_TASK_
Only the number is wanted: how many lines of these entries contain the word "scope"?

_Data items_
══════════

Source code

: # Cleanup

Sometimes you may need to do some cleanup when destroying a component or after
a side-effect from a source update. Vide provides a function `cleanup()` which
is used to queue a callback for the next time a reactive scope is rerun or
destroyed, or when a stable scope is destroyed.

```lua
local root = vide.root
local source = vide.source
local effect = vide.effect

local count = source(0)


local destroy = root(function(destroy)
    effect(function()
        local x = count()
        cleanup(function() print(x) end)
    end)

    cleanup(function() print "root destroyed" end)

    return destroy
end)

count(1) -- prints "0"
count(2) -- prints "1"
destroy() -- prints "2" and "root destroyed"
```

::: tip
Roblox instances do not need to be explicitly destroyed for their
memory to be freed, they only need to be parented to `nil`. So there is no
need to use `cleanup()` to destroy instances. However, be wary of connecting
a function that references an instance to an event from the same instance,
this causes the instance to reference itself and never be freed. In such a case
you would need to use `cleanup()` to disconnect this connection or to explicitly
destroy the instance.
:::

══════════

_RESULT_
2